Abstract
Background and Objectives To describe the autopsy findings and neuropathologic evaluation of autoimmune meningoencephalomyelitis associated with glial fibrillary acidic protein (GFAP) antibody.
Methods We reviewed the clinical course, imaging, laboratory, and autopsy findings of a patient with autoimmune meningoencephalomyelitis associated with GFAP antibody who had a refractory course to multiple immunosuppressive therapies.
Results The patient was a 70-year-old man who was diagnosed as GFAP antibody-associated autoimmune meningoencephalomyelitis. MRI of the head showed linear perivascular enhancement in the midbrain and the basal ganglia. Despite treatment with high-dose corticosteroids, plasma exchange, IV immunoglobulins, and cyclophosphamide, he died with devastating neurologic complications. Autopsy revealed a coexistent neuroendocrine tumor in the small intestine and diffuse inflammation in the brain parenchyma, perivascular spaces, and leptomeninges, with predominant T-cells, macrophages, and activated microglia. B-cells and plasma cells were absent. There was no astrocyte involvement with change in GFAP immunostaining.

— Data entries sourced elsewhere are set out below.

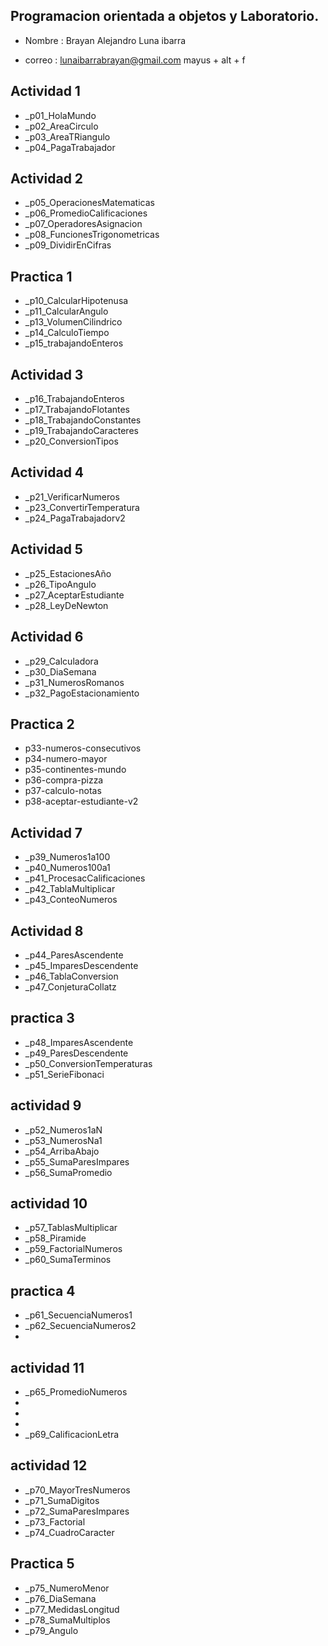 ## Programacion orientada a objetos y Laboratorio.

- Nombre : Brayan Alejandro Luna ibarra 

- correo : lunaibarrabrayan@gmail.com
mayus + alt + f

## Actividad 1

- _p01_HolaMundo 
- _p02_AreaCirculo
- _p03_AreaTRiangulo
- _p04_PagaTrabajador

## Actividad 2
- _p05_OperacionesMatematicas
- _p06_PromedioCalificaciones
- _p07_OperadoresAsignacion 
- _p08_FuncionesTrigonometricas
- _p09_DividirEnCifras
## Practica 1
- _p10_CalcularHipotenusa
- _p11_CalcularAngulo
- _p13_VolumenCilindrico
- _p14_CalculoTiempo
- _p15_trabajandoEnteros 
## Actividad 3
- _p16_TrabajandoEnteros 
- _p17_TrabajandoFlotantes
- _p18_TrabajandoConstantes
- _p19_TrabajandoCaracteres
- _p20_ConversionTipos
## Actividad 4
- _p21_VerificarNumeros
- _p23_ConvertirTemperatura
- _p24_PagaTrabajadorv2
## Actividad 5
- _p25_EstacionesAño
- _p26_TipoAngulo
- _p27_AceptarEstudiante
- _p28_LeyDeNewton
## Actividad 6
- _p29_Calculadora
- _p30_DiaSemana
- _p31_NumerosRomanos
- _p32_PagoEstacionamiento 
## Practica 2
- p33-numeros-consecutivos
- p34-numero-mayor
- p35-continentes-mundo
- p36-compra-pizza
- p37-calculo-notas
- p38-aceptar-estudiante-v2
## Actividad 7
- _p39_Numeros1a100
- _p40_Numeros100a1
- _p41_ProcesacCalificaciones
- _p42_TablaMultiplicar
- _p43_ConteoNumeros

## Actividad 8
- _p44_ParesAscendente
- _p45_ImparesDescendente
- _p46_TablaConversion
- _p47_ConjeturaCollatz
## practica 3
- _p48_ImparesAscendente
- _p49_ParesDescendente
- _p50_ConversionTemperaturas
- _p51_SerieFibonaci
## actividad 9
- _p52_Numeros1aN
- _p53_NumerosNa1
- _p54_ArribaAbajo
- _p55_SumaParesImpares
- _p56_SumaPromedio
## actividad 10
- _p57_TablasMultiplicar
- _p58_Piramide
- _p59_FactorialNumeros
- _p60_SumaTerminos
## practica 4 
- _p61_SecuenciaNumeros1
- _p62_SecuenciaNumeros2
- 
## actividad 11
- _p65_PromedioNumeros
- 
- 
- 
- _p69_CalificacionLetra

## actividad 12
- _p70_MayorTresNumeros
- _p71_SumaDigitos
- _p72_SumaParesImpares
- _p73_Factorial
- _p74_CuadroCaracter

## Practica 5 
- _p75_NumeroMenor
- _p76_DiaSemana
- _p77_MedidasLongitud
- _p78_SumaMultiplos
- _p79_Angulo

Discussion This case illustrates autoimmune meningoencephalomyelitis associated with GFAP antibody in the CSF and coexistent neuroendocrine tumor. The autopsy findings were nonspecific and did not demonstrate astrocyte involvement. Further accumulation of cases is warranted to delineate the utility and pathogenic significance of the GFAP autoantibody.
Glossary
- AQP-4=
- aquaporin 4;
- CLIPPERS=
- chronic lymphocytic inflammation with pontine perivascular enhancement responsive to steroids;
- GFAP=
- glial fibrillary acidic protein;
- WDNET=
- well-differentiated neuroendocrine tumor
Case
A 70-year-old Caucasian man with dyslipidemia and depression presented to the emergency department with hand tremors for several months, progressive imbalance and falls, confusion, and insomnia for 2 weeks. He was alert and oriented with psychomotor slowing, with a temperature of 37.5°C, tachycardia of 109 beats per minute, and restlessness. Neurologic examination revealed increased tone in the neck and the left leg, diffuse myoclonic jerks, bilateral endpoint tremor, and symmetric hyperreflexia. Admission laboratory test results were significant for mild leukocytosis of 12.1 × 103/mL and hyponatremia of 126 mEq/L; thyroid stimulating hormone, glucose, urinalysis, and creatine kinase were normal. CT head was unremarkable.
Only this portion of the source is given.